Exclusive collaboration with the Outlaw Ocean Project

Reporters United will be publishing the investigative reporting of Pulitzer Prize-winning journalist Ian Urbina, who will also be advising us as a member of the R•U Advisory Board on our reporting on shipping and the fishing industry.

20 November 2020
Exclusive collaboration with the Outlaw Ocean Project
(c) The Outlaw Ocean Project, Ian Urbina
20 November 2020

The Outlaw Ocean Project is an ongoing multimedia investigation by writer and Pulitzer Prize-winning New York Times reporter Ian Urbina. As part of our collaboration, Reporters United has undertaken the publication of stories and multimedia content from the project, which documents how unlawful acts at sea endanger not only the lives of fishermen and seamen, but also the biodiversity of marine ecosystems.

The Outlaw Ocean Project has so far covered five seas and 14 countries, extending across Africa, Asia, the Mediterranean, South America and the Middle East.

Ian Urbina has been working as an investigative journalist for over two decades. His stories have been adapted into feature films, while the rights for The Outlaw Ocean have been secured by Netflix and Leonardo Di Caprio.

Ian is also a member of the Reporters United Advisory Board, advising on stories relating to shipping and the fishing industry, subjects which remain outside the scope of most Greek media despite Greece’s powerful presence in the sector (or perhaps because of it).

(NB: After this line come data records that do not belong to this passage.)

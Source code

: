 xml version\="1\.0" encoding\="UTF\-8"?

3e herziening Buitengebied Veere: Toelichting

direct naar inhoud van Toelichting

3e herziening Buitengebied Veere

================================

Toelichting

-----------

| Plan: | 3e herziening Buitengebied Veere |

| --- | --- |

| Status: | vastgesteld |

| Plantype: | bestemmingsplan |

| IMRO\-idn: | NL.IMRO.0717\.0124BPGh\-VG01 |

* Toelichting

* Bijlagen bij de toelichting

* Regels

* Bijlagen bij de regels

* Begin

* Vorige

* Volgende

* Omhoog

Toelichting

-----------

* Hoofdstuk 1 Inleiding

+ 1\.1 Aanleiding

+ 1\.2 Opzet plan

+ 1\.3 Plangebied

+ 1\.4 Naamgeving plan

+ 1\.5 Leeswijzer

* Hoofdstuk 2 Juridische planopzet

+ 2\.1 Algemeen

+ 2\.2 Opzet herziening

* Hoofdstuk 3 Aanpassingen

The Outlaw Ocean Project has resulted in eight front-page stories in the New York Times, and a New York Times best-selling book which has been published in 11 countries.  

In the course of writing The Outlaw Ocean, Ian recounted the story of a Burmese migrant who had been shackled by the neck on a trawler and enslaved at sea for 3 years. He shadowed a Tanzanian stowaway who, discovered at sea by an angry crewmember, was set overboard on a raft and left to die.

The first story in the Outlaw Ocean series, which was published in the New York Times in 2015, opens on the Greek island of Chios, following the eventful life of a ship, the Dona Liberta, which found itself for a significant period in Greek hands. The story received the 2015 George Polk Award for Foreign Reporting.